▶ DESCRIPTION OF THE TASK
For each record below, write an exact copy.

▶ DATASET RECORDS
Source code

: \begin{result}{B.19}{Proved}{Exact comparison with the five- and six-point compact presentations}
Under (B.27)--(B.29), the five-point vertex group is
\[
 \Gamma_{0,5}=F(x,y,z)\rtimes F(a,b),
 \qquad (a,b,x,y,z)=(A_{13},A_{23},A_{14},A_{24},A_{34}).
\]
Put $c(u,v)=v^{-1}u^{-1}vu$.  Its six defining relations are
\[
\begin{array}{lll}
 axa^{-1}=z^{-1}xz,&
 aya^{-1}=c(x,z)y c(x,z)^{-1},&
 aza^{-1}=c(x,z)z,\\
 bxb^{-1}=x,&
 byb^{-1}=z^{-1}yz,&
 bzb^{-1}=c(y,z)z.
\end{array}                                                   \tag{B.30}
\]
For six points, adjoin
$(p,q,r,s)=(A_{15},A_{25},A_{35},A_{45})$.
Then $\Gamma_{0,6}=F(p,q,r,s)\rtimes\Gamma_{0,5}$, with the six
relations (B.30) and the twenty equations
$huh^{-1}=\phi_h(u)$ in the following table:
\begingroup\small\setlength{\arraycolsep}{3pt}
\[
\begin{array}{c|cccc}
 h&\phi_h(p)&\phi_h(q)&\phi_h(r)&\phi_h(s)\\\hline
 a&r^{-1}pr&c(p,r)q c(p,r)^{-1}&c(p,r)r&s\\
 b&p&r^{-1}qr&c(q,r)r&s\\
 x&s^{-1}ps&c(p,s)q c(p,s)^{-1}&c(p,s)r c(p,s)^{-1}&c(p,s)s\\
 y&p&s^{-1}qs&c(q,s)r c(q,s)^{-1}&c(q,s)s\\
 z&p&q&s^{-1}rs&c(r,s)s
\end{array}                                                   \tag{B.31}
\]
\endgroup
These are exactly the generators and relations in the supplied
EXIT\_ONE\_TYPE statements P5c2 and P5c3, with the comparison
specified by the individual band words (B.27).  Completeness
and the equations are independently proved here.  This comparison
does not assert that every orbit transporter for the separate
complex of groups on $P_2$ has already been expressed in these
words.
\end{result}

▶ TASK RESULT
Source code

: \begin{result}{B.19}{Proved}{Exact comparison with the five- and six-point compact presentations}
Under (B.27)--(B.29), the five-point vertex group is
\[
 \Gamma_{0,5}=F(x,y,z)\rtimes F(a,b),
 \qquad (a,b,x,y,z)=(A_{13},A_{23},A_{14},A_{24},A_{34}).
\]
Put $c(u,v)=v^{-1}u^{-1}vu$.  Its six defining relations are
\[
\begin{array}{lll}
 axa^{-1}=z^{-1}xz,&
 aya^{-1}=c(x,z)y c(x,z)^{-1},&
 aza^{-1}=c(x,z)z,\\
 bxb^{-1}=x,&
 byb^{-1}=z^{-1}yz,&
 bzb^{-1}=c(y,z)z.
\end{array}                                                   \tag{B.30}
\]
For six points, adjoin
$(p,q,r,s)=(A_{15},A_{25},A_{35},A_{45})$.
Then $\Gamma_{0,6}=F(p,q,r,s)\rtimes\Gamma_{0,5}$, with the six
relations (B.30) and the twenty equations
$huh^{-1}=\phi_h(u)$ in the following table:
\begingroup\small\setlength{\arraycolsep}{3pt}
\[
\begin{array}{c|cccc}
 h&\phi_h(p)&\phi_h(q)&\phi_h(r)&\phi_h(s)\\\hline
 a&r^{-1}pr&c(p,r)q c(p,r)^{-1}&c(p,r)r&s\\
 b&p&r^{-1}qr&c(q,r)r&s\\
 x&s^{-1}ps&c(p,s)q c(p,s)^{-1}&c(p,s)r c(p,s)^{-1}&c(p,s)s\\
 y&p&s^{-1}qs&c(q,s)r c(q,s)^{-1}&c(q,s)s\\
 z&p&q&s^{-1}rs&c(r,s)s
\end{array}                                                   \tag{B.31}
\]
\endgroup
These are exactly the generators and relations in the supplied
EXIT\_ONE\_TYPE statements P5c2 and P5c3, with the comparison
specified by the individual band words (B.27).  Completeness
and the equations are independently proved here.  This comparison
does not assert that every orbit transporter for the separate
complex of groups on $P_2$ has already been expressed in these
words.
\end{result}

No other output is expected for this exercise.